====== Working data

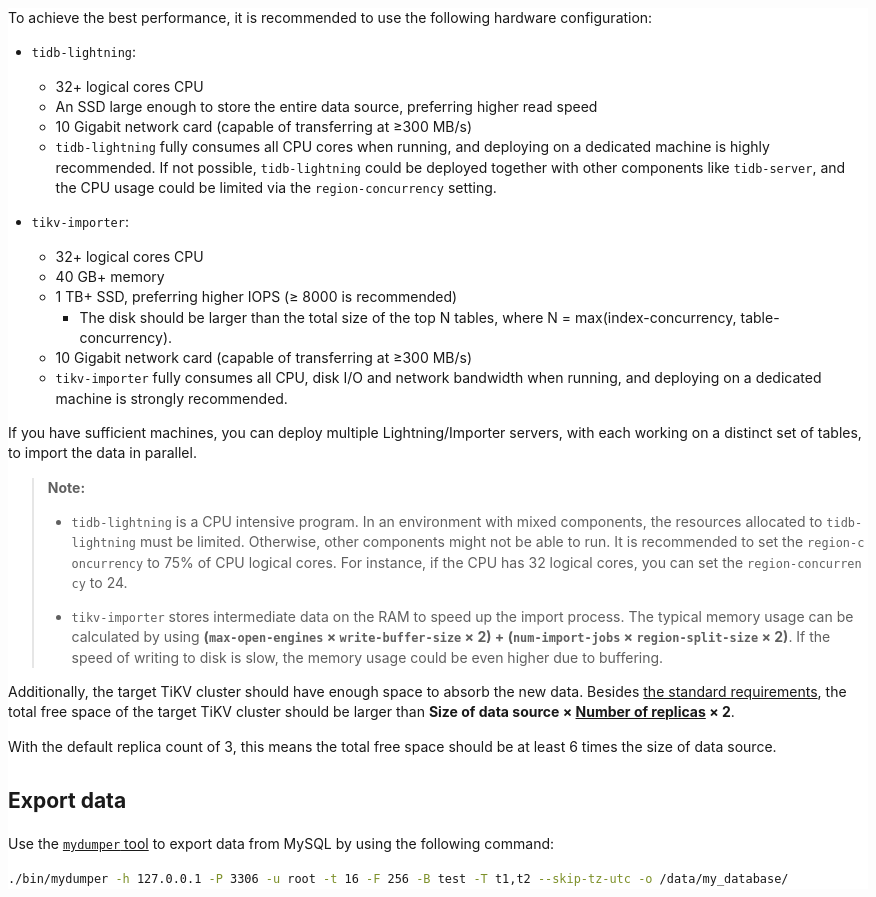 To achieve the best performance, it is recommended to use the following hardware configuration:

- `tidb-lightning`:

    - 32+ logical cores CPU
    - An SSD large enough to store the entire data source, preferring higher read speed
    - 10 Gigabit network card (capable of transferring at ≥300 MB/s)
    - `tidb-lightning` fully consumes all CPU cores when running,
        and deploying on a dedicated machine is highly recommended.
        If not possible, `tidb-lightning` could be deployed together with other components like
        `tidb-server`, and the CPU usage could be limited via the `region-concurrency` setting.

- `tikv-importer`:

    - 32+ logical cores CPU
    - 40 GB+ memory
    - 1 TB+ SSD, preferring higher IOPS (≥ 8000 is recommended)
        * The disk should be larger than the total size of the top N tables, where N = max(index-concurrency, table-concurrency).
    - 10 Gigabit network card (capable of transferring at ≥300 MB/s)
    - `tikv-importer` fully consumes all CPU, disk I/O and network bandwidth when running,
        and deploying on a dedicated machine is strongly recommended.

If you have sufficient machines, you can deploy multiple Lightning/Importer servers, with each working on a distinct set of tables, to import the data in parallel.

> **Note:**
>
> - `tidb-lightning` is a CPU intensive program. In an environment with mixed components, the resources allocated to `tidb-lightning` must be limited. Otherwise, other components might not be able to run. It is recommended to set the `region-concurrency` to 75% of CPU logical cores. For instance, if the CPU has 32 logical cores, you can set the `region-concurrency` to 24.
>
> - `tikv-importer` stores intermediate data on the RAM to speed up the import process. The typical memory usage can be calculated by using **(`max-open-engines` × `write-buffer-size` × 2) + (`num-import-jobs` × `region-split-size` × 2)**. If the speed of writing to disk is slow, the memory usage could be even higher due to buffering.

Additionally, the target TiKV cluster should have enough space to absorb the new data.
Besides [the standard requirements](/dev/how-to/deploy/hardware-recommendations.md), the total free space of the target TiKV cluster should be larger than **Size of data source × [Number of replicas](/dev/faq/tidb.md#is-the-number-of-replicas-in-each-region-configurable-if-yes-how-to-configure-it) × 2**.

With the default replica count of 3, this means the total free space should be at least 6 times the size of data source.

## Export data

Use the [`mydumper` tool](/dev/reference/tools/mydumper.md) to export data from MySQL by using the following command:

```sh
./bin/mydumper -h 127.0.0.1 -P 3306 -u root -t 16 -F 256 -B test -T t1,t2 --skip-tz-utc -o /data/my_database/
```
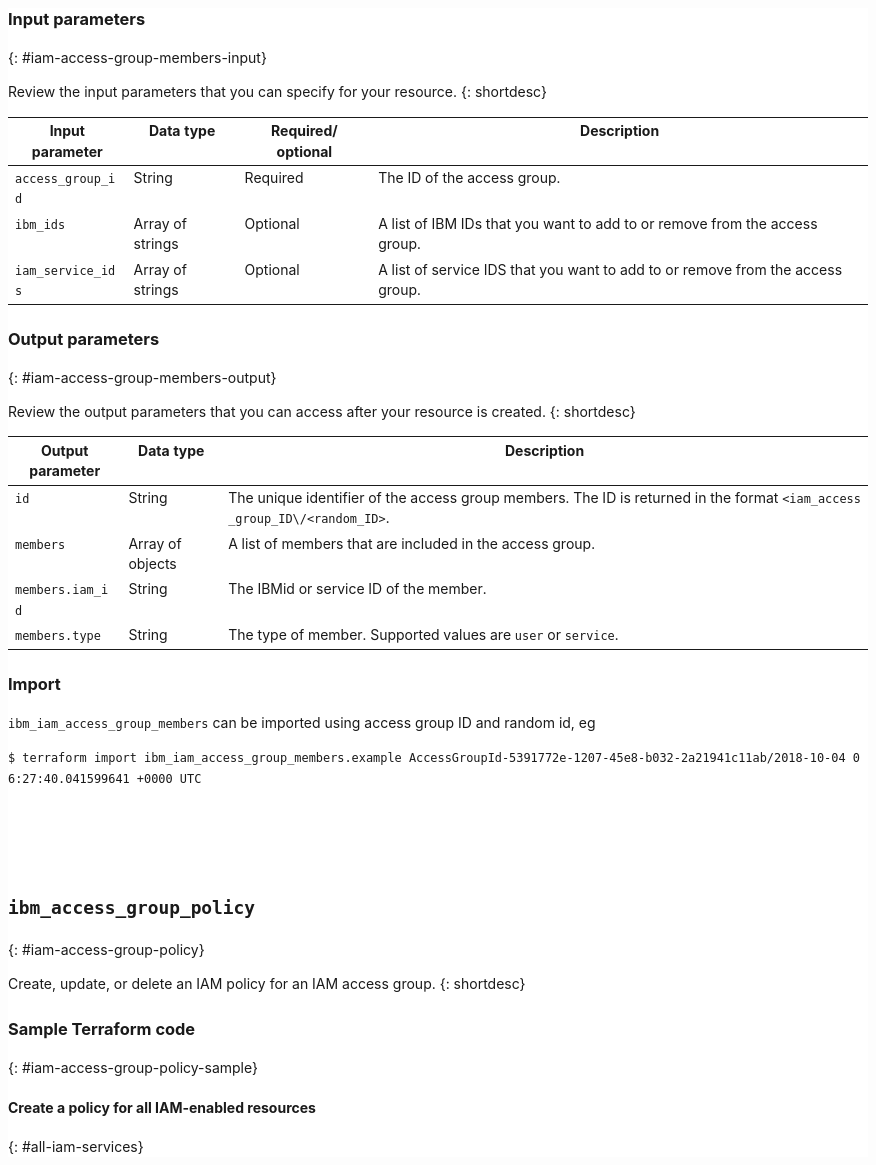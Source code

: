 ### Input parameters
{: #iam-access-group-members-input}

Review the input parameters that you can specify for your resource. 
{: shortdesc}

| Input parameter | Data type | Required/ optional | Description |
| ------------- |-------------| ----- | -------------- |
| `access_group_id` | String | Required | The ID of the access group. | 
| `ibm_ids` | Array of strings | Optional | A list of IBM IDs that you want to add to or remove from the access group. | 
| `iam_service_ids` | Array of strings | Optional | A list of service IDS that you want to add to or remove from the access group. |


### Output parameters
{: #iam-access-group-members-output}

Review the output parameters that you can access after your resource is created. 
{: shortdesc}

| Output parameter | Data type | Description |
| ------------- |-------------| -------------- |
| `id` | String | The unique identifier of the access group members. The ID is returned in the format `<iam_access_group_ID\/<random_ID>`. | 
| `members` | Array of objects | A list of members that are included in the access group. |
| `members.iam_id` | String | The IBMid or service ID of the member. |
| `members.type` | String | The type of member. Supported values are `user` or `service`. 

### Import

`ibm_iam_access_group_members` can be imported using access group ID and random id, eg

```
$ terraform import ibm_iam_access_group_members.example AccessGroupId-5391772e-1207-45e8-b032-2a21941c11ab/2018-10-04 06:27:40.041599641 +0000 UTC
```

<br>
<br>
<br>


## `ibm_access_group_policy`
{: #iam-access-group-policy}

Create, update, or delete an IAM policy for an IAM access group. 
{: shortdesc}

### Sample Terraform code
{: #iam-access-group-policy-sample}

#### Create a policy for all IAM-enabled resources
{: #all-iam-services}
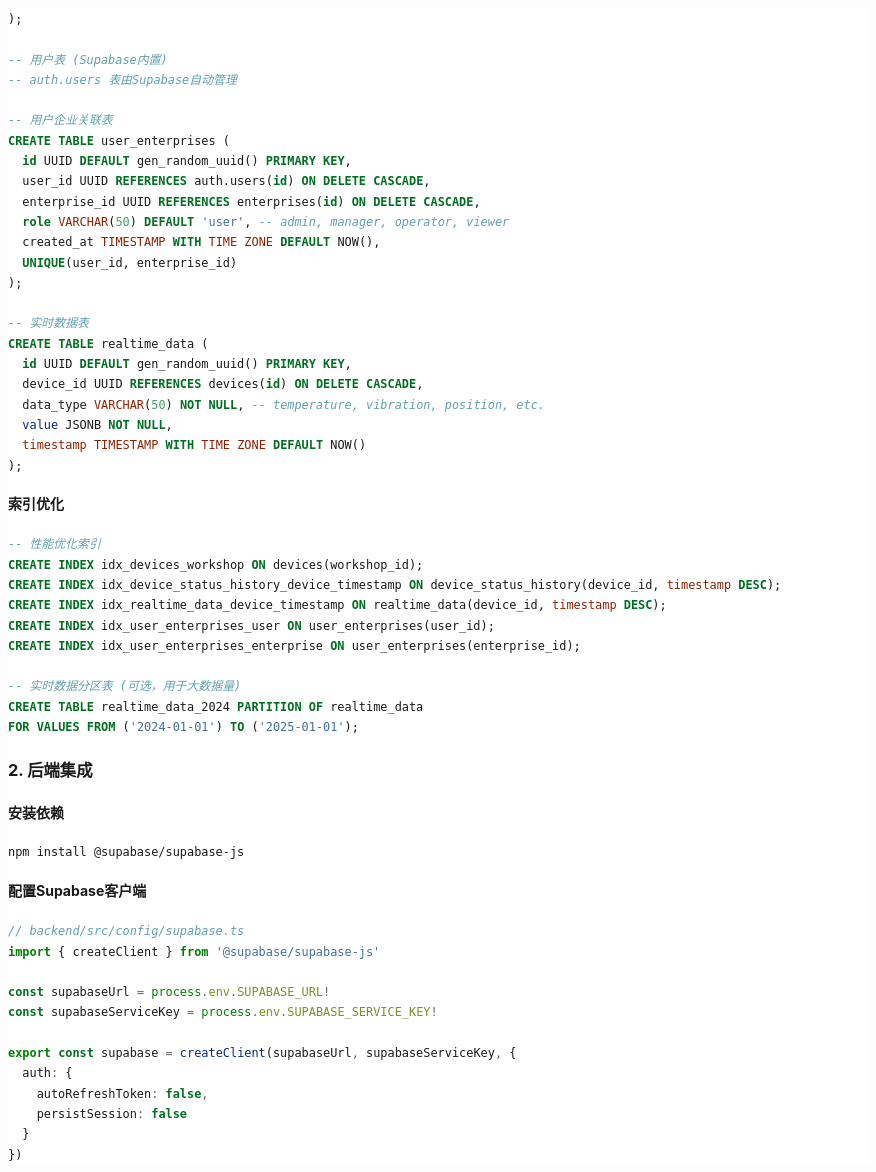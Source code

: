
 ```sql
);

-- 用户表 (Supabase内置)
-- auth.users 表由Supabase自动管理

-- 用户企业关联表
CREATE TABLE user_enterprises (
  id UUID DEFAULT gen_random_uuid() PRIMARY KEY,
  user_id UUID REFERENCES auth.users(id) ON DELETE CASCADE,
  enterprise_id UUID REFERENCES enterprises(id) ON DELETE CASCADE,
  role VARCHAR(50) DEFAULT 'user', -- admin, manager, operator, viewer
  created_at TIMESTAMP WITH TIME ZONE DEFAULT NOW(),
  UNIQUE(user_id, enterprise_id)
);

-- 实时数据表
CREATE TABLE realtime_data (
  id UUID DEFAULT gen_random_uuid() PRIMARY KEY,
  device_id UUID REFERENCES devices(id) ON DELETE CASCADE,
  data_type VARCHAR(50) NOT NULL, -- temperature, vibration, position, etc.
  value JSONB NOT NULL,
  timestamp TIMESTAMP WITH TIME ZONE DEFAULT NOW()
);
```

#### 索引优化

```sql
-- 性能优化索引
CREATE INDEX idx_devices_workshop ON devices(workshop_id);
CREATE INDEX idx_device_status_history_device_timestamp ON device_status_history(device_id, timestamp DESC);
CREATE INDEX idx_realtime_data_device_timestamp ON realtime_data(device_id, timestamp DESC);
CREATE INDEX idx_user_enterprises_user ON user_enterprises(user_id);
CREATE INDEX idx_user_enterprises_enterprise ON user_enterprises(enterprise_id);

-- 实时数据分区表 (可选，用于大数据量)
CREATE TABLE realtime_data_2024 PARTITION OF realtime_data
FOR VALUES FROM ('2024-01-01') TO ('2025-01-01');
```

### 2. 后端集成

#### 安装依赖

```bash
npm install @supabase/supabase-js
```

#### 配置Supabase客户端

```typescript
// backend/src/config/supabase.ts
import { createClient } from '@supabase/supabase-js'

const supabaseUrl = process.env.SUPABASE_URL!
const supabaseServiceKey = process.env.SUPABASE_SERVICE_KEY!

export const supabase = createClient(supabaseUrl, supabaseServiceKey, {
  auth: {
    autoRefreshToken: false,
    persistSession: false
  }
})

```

============

Prompt – Copy exactly, and only, the lines from the first entry through the line holding "other components like", both ends included, leaving out every picture.

Task answer –
 To achieve the best performance, it is recommended to use the following hardware configuration:

- `tidb-lightning`:

    - 32+ logical cores CPU
    - An SSD large enough to store the entire data source, preferring higher read speed
    - 10 Gigabit network card (capable of transferring at ≥300 MB/s)
    - `tidb-lightning` fully consumes all CPU cores when running,
        and deploying on a dedicated machine is highly recommended.
        If not possible, `tidb-lightning` could be deployed together with other components like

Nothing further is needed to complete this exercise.